I am thinking about possible solutions:
1. FTP -> can handle heavy load, can do bath upload, not random-accessible, auto-charset conversion not supported;
Hmm. usually hard work for the user. PUTTY in the Windows world does offer a fairly simply command interface. Using cygwin on windows machines to setup the machines up as a X terminal is a further route.
2. apache -> batch download not easy for users, handle charset conversion nicely, not random access
Web is really down to how you setup the web access, it is up to you how easy for the users to access the data and how it is presented. External access becomes a viable option. Plenty of search options, and support pages can be setup. Probably easiest solution because you will have minimal security concerns, and only one thing to look after.
3. NFS -> I don't know any free-as-in-beer Windows client software for it and I don't know if that client software can do charset conversion; for Linux clients it's perfect;
NFS within a university environment is a security no-brainer. I believe NFS can be made to work under cygwin though I have not tried this myself.

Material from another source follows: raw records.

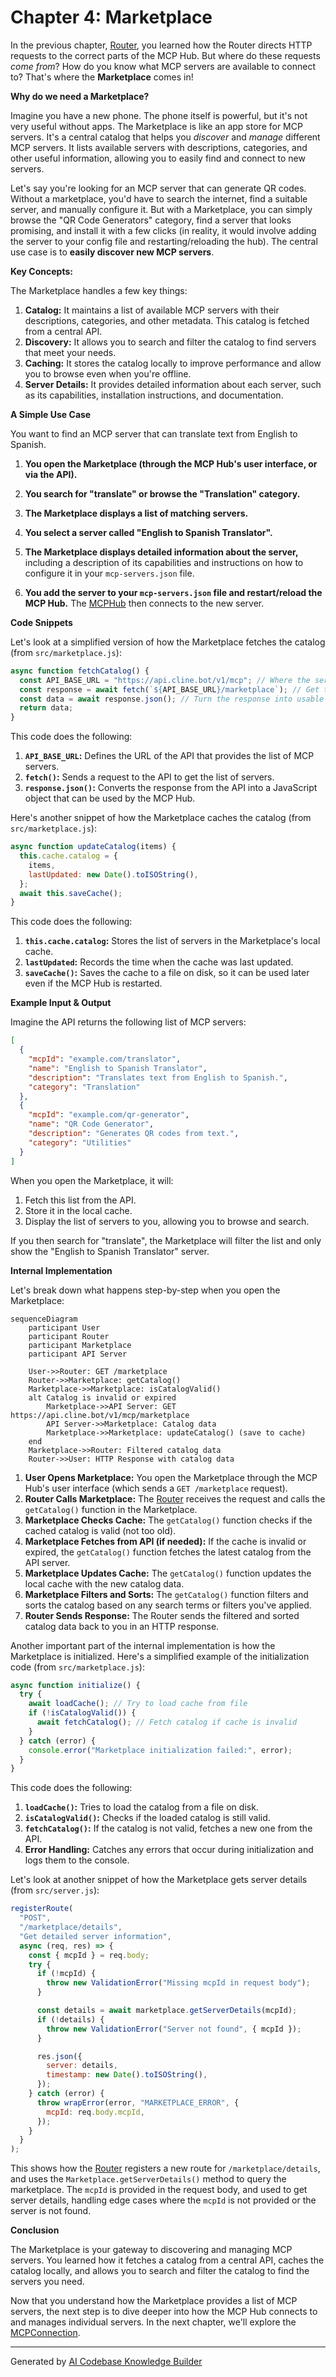 # Chapter 4: Marketplace

In the previous chapter, [Router](03_router_.md), you learned how the Router directs HTTP requests to the correct parts of the MCP Hub. But where do these requests *come from*? How do you know what MCP servers are available to connect to? That's where the **Marketplace** comes in!

**Why do we need a Marketplace?**

Imagine you have a new phone. The phone itself is powerful, but it's not very useful without apps. The Marketplace is like an app store for MCP servers. It's a central catalog that helps you *discover* and *manage* different MCP servers. It lists available servers with descriptions, categories, and other useful information, allowing you to easily find and connect to new servers.

Let's say you're looking for an MCP server that can generate QR codes. Without a marketplace, you'd have to search the internet, find a suitable server, and manually configure it. But with a Marketplace, you can simply browse the "QR Code Generators" category, find a server that looks promising, and install it with a few clicks (in reality, it would involve adding the server to your config file and restarting/reloading the hub). The central use case is to **easily discover new MCP servers**.

**Key Concepts:**

The Marketplace handles a few key things:

1.  **Catalog:** It maintains a list of available MCP servers with their descriptions, categories, and other metadata. This catalog is fetched from a central API.
2.  **Discovery:** It allows you to search and filter the catalog to find servers that meet your needs.
3.  **Caching:** It stores the catalog locally to improve performance and allow you to browse even when you're offline.
4.  **Server Details:** It provides detailed information about each server, such as its capabilities, installation instructions, and documentation.

**A Simple Use Case**

You want to find an MCP server that can translate text from English to Spanish.

1.  **You open the Marketplace (through the MCP Hub's user interface, or via the API).**

2.  **You search for "translate" or browse the "Translation" category.**

3.  **The Marketplace displays a list of matching servers.**

4.  **You select a server called "English to Spanish Translator".**

5.  **The Marketplace displays detailed information about the server,** including a description of its capabilities and instructions on how to configure it in your `mcp-servers.json` file.

6.  **You add the server to your `mcp-servers.json` file and restart/reload the MCP Hub.** The [MCPHub](02_mcphub_.md) then connects to the new server.

**Code Snippets**

Let's look at a simplified version of how the Marketplace fetches the catalog (from `src/marketplace.js`):

```javascript
async function fetchCatalog() {
  const API_BASE_URL = "https://api.cline.bot/v1/mcp"; // Where the server list comes from
  const response = await fetch(`${API_BASE_URL}/marketplace`); // Get the list
  const data = await response.json(); // Turn the response into usable data
  return data;
}
```

This code does the following:

1.  **`API_BASE_URL`:** Defines the URL of the API that provides the list of MCP servers.
2.  **`fetch()`:** Sends a request to the API to get the list of servers.
3.  **`response.json()`:** Converts the response from the API into a JavaScript object that can be used by the MCP Hub.

Here's another snippet of how the Marketplace caches the catalog (from `src/marketplace.js`):

```javascript
async function updateCatalog(items) {
  this.cache.catalog = {
    items,
    lastUpdated: new Date().toISOString(),
  };
  await this.saveCache();
}
```

This code does the following:

1.  **`this.cache.catalog`:** Stores the list of servers in the Marketplace's local cache.
2.  **`lastUpdated`:** Records the time when the cache was last updated.
3.  **`saveCache()`:** Saves the cache to a file on disk, so it can be used later even if the MCP Hub is restarted.

**Example Input & Output**

Imagine the API returns the following list of MCP servers:

```json
[
  {
    "mcpId": "example.com/translator",
    "name": "English to Spanish Translator",
    "description": "Translates text from English to Spanish.",
    "category": "Translation"
  },
  {
    "mcpId": "example.com/qr-generator",
    "name": "QR Code Generator",
    "description": "Generates QR codes from text.",
    "category": "Utilities"
  }
]
```

When you open the Marketplace, it will:

1.  Fetch this list from the API.
2.  Store it in the local cache.
3.  Display the list of servers to you, allowing you to browse and search.

If you then search for "translate", the Marketplace will filter the list and only show the "English to Spanish Translator" server.

**Internal Implementation**

Let's break down what happens step-by-step when you open the Marketplace:

```mermaid
sequenceDiagram
    participant User
    participant Router
    participant Marketplace
    participant API Server

    User->>Router: GET /marketplace
    Router->>Marketplace: getCatalog()
    Marketplace->>Marketplace: isCatalogValid()
    alt Catalog is invalid or expired
        Marketplace->>API Server: GET https://api.cline.bot/v1/mcp/marketplace
        API Server->>Marketplace: Catalog data
        Marketplace->>Marketplace: updateCatalog() (save to cache)
    end
    Marketplace->>Router: Filtered catalog data
    Router->>User: HTTP Response with catalog data
```

1.  **User Opens Marketplace:** You open the Marketplace through the MCP Hub's user interface (which sends a `GET /marketplace` request).
2.  **Router Calls Marketplace:** The [Router](03_router_.md) receives the request and calls the `getCatalog()` function in the Marketplace.
3.  **Marketplace Checks Cache:** The `getCatalog()` function checks if the cached catalog is valid (not too old).
4.  **Marketplace Fetches from API (if needed):** If the cache is invalid or expired, the `getCatalog()` function fetches the latest catalog from the API server.
5.  **Marketplace Updates Cache:** The `getCatalog()` function updates the local cache with the new catalog data.
6.  **Marketplace Filters and Sorts:** The `getCatalog()` function filters and sorts the catalog based on any search terms or filters you've applied.
7.  **Router Sends Response:** The Router sends the filtered and sorted catalog data back to you in an HTTP response.

Another important part of the internal implementation is how the Marketplace is initialized. Here's a simplified example of the initialization code (from `src/marketplace.js`):

```javascript
async function initialize() {
  try {
    await loadCache(); // Try to load cache from file
    if (!isCatalogValid()) {
      await fetchCatalog(); // Fetch catalog if cache is invalid
    }
  } catch (error) {
    console.error("Marketplace initialization failed:", error);
  }
}
```

This code does the following:

1.  **`loadCache()`:** Tries to load the catalog from a file on disk.
2.  **`isCatalogValid()`:** Checks if the loaded catalog is still valid.
3.  **`fetchCatalog()`:** If the catalog is not valid, fetches a new one from the API.
4.  **Error Handling:** Catches any errors that occur during initialization and logs them to the console.

Let's look at another snippet of how the Marketplace gets server details (from `src/server.js`):
```javascript
registerRoute(
  "POST",
  "/marketplace/details",
  "Get detailed server information",
  async (req, res) => {
    const { mcpId } = req.body;
    try {
      if (!mcpId) {
        throw new ValidationError("Missing mcpId in request body");
      }

      const details = await marketplace.getServerDetails(mcpId);
      if (!details) {
        throw new ValidationError("Server not found", { mcpId });
      }

      res.json({
        server: details,
        timestamp: new Date().toISOString(),
      });
    } catch (error) {
      throw wrapError(error, "MARKETPLACE_ERROR", {
        mcpId: req.body.mcpId,
      });
    }
  }
);
```

This shows how the [Router](03_router_.md) registers a new route for `/marketplace/details`, and uses the `Marketplace.getServerDetails()` method to query the marketplace. The `mcpId` is provided in the request body, and used to get server details, handling edge cases where the `mcpId` is not provided or the server is not found.

**Conclusion**

The Marketplace is your gateway to discovering and managing MCP servers. You learned how it fetches a catalog from a central API, caches the catalog locally, and allows you to search and filter the catalog to find the servers you need.

Now that you understand how the Marketplace provides a list of MCP servers, the next step is to dive deeper into how the MCP Hub connects to and manages individual servers. In the next chapter, we'll explore the [MCPConnection](05_mcpconnection_.md).


---

Generated by [AI Codebase Knowledge Builder](https://github.com/The-Pocket/Tutorial-Codebase-Knowledge)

4. Samba -> I don't know if charset conversion is easy with it. If a SuSE client connects to it, can suse client select which charset to use without forcing user to use commandline? And how about windows, can windows connect to the samba share and do charset conversion automatically?
For raw file store access within the institution is OK. External access usually a no-no. Sorting out authentication may be an interesting experience if you are within an AD environment. Samba performs most of things a domain server, you can set up the server end to use specific character sets but the interaction with client may a bit odd if client is configured for something different.
5. DC++ -> looks very nice for charset conversion, I also tried it, nice. But I don't know if there are Linux server-end software. Need to check.
If it is peer to peer access is what is required e-Mule/e-Donkey is another option, and there are other options. Personally do not use and do not recommend P2P, security is down to the weakest link and P2P is somewhat like unprotected sex... you never no what you are going to catch. P2P solutions do need careful thought about security.
I am thinking perhaps combine two solutions together might be the best, e.g. setting up FTP server for Windows users and set up NFS server for Linux users. Still I am not sure what's the best solution, and there might be better solutions than what I listed that I never heard of.
* In all above discussion "charset conversion" means charset conversion for file names, not the content. Content is in mp3/ogg format.
Thanks for any comments!
The thing to remember in the University environment you have a lot of talented individuals, and will regard any shared resource as fair game to so you need to think paranoid. It may be a war zone in the outside internet world but it can be like living in the middle of armageddon within a University.